(Items listed in a dataset)
>>>

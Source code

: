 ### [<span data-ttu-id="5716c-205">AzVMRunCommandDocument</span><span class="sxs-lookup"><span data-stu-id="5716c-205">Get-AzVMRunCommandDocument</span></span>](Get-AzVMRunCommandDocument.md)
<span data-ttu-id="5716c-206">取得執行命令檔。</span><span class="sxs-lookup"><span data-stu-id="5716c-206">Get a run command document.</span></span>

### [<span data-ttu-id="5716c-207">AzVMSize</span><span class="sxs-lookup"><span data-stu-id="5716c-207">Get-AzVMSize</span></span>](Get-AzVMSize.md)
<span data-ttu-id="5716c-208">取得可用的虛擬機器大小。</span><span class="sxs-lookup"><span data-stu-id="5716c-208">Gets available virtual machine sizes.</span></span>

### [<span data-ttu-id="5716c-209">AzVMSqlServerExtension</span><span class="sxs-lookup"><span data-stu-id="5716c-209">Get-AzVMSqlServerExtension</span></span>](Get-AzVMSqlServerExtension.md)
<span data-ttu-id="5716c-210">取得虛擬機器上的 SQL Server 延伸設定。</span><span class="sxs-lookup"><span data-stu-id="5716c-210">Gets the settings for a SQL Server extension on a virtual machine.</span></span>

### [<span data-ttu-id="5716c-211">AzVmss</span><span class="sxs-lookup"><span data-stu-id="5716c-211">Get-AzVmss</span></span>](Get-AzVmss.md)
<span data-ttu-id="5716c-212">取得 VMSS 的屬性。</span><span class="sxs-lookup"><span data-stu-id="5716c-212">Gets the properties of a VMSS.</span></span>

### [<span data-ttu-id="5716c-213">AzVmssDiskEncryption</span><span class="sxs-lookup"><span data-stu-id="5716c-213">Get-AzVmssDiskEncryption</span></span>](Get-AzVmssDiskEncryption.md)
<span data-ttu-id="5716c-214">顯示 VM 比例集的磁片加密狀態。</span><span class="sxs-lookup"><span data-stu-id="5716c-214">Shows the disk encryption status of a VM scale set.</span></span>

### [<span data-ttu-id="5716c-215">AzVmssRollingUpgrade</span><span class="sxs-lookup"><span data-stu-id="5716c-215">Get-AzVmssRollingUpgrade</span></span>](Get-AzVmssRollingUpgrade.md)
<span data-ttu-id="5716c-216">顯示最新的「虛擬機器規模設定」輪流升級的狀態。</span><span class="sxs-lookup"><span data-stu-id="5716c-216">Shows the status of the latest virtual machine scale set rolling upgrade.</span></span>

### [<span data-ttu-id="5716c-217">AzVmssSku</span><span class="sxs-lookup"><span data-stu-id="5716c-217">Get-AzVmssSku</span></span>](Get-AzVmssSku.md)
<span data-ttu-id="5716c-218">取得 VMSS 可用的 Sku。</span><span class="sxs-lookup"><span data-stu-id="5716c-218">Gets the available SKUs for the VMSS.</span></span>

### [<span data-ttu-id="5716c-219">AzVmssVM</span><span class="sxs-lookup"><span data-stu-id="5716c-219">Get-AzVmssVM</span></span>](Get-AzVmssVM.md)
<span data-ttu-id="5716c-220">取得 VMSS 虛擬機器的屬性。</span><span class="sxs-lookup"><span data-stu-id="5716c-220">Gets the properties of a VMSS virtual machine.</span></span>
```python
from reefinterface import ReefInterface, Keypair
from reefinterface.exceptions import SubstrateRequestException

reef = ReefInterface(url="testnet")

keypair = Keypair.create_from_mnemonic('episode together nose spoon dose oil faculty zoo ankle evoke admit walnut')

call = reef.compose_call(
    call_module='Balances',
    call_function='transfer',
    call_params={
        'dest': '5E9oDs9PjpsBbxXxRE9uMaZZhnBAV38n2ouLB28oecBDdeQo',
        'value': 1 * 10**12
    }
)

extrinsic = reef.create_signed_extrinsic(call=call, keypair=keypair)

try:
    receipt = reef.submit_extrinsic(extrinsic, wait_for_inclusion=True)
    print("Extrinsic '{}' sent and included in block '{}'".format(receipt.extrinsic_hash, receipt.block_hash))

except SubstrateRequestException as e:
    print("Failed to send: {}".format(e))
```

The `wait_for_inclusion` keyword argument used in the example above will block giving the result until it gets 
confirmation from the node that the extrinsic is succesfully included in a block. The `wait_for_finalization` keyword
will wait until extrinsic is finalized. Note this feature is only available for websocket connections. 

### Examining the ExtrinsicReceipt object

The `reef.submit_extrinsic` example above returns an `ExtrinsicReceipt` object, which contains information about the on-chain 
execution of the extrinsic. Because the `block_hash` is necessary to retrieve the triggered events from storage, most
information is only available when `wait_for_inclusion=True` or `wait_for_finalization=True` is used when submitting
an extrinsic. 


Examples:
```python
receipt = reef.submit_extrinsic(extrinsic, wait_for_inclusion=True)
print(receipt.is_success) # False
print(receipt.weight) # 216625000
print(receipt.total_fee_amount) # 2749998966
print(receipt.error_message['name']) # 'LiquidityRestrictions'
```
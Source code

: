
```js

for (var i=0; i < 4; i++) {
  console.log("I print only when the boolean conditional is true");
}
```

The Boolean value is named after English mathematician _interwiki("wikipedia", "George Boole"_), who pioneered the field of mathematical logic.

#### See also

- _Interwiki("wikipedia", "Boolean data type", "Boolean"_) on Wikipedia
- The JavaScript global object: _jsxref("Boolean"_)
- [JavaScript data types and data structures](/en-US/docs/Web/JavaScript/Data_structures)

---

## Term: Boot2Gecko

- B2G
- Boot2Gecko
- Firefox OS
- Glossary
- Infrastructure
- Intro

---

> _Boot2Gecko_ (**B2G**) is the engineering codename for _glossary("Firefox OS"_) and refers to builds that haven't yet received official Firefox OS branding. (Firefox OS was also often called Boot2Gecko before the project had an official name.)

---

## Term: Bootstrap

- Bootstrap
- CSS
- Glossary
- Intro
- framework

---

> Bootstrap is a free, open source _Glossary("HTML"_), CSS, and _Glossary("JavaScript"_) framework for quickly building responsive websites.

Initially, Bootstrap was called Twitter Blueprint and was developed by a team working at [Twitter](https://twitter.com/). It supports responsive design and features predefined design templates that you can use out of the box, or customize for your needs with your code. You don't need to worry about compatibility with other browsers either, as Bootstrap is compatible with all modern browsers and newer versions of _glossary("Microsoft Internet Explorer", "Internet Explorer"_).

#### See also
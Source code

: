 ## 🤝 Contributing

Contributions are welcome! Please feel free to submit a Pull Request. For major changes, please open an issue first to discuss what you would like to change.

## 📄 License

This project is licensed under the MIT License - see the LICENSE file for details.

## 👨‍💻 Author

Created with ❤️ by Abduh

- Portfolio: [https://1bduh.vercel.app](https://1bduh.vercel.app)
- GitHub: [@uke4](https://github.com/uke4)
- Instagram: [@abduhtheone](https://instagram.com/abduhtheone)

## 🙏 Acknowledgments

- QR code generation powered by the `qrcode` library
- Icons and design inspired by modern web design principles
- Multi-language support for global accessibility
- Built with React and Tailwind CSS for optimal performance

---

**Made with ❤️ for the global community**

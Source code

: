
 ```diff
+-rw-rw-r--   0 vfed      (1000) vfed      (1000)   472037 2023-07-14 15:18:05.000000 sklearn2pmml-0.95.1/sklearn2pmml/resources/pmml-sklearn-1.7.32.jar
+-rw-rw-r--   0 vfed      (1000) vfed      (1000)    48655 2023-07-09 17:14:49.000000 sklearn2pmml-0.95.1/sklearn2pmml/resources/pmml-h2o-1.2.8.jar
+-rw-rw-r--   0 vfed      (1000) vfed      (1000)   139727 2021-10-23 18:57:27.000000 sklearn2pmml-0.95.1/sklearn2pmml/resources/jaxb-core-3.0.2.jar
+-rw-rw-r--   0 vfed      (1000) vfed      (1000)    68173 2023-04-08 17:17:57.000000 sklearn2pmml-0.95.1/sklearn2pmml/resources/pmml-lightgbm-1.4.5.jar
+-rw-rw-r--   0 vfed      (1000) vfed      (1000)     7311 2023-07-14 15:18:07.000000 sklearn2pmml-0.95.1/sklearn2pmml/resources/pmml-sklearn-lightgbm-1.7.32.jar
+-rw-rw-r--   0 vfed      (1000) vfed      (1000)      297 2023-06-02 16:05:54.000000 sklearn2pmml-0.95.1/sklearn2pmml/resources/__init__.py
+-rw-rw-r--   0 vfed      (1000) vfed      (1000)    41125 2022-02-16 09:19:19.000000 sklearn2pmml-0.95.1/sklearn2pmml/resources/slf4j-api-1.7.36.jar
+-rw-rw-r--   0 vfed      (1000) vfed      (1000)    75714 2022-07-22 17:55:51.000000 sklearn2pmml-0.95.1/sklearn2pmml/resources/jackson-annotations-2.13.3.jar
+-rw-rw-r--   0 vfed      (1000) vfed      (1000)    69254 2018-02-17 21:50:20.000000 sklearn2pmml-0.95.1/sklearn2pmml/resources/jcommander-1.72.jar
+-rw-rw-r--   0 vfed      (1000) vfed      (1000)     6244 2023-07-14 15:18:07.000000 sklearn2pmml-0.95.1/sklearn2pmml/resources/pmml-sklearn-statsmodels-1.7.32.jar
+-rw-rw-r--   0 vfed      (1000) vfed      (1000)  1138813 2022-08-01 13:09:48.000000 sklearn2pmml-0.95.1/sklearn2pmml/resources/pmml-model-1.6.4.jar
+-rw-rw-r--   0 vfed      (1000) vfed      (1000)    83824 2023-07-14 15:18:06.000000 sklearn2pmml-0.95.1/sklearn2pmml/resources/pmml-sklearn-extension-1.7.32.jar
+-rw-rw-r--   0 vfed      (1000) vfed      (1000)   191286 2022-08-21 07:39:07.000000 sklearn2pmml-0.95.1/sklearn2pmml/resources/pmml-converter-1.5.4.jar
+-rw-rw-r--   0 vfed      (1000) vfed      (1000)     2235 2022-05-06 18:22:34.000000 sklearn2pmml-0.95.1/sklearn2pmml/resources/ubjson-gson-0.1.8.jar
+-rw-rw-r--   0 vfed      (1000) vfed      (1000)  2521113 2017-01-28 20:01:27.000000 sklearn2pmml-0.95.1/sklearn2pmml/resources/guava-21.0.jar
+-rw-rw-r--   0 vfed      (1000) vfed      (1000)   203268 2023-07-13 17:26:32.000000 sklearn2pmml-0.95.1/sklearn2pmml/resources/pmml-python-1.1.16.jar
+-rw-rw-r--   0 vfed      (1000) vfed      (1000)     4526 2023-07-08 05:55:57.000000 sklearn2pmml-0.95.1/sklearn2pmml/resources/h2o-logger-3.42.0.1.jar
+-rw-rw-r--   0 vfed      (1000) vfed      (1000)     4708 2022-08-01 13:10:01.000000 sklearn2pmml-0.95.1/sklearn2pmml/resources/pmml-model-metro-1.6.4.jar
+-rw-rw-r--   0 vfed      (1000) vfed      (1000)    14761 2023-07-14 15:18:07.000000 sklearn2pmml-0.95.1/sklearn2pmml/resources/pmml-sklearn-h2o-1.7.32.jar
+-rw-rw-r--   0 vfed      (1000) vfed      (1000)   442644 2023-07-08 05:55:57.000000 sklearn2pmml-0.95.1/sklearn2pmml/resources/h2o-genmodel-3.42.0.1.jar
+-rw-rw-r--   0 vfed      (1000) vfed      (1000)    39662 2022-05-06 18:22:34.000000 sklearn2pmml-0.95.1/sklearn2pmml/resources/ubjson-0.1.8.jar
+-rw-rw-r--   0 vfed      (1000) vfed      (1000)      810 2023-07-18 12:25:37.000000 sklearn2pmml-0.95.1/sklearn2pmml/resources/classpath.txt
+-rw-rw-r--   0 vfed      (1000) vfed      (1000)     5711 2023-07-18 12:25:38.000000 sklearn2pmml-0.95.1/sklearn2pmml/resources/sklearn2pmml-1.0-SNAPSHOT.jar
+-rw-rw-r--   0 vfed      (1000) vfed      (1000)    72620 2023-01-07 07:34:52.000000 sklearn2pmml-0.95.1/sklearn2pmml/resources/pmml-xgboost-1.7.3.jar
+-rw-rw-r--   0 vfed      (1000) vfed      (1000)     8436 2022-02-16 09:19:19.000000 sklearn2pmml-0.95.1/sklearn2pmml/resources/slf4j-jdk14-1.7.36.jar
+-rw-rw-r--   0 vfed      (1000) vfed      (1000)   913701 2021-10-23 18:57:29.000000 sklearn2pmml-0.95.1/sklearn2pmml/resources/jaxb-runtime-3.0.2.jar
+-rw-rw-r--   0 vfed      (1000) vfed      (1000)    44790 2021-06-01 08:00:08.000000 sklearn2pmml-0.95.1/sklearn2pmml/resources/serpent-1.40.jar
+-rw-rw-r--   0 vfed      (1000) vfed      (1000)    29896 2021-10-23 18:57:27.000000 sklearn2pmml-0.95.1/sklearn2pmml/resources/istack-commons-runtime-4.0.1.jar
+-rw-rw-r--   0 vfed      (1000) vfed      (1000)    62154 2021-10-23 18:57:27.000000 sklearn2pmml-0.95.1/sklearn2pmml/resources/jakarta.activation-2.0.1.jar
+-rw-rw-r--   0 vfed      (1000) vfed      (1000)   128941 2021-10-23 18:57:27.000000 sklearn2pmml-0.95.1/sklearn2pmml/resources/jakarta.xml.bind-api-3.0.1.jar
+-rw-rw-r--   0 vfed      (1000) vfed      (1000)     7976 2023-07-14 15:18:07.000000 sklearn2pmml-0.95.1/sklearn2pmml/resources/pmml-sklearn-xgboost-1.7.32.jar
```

<<<

- [Task requirements]
Search the records for lines holding the word "SubstrateRequestException", then copy each line you find.

- [Answer to the problem]
from reefinterface.exceptions import SubstrateRequestException
except SubstrateRequestException as e:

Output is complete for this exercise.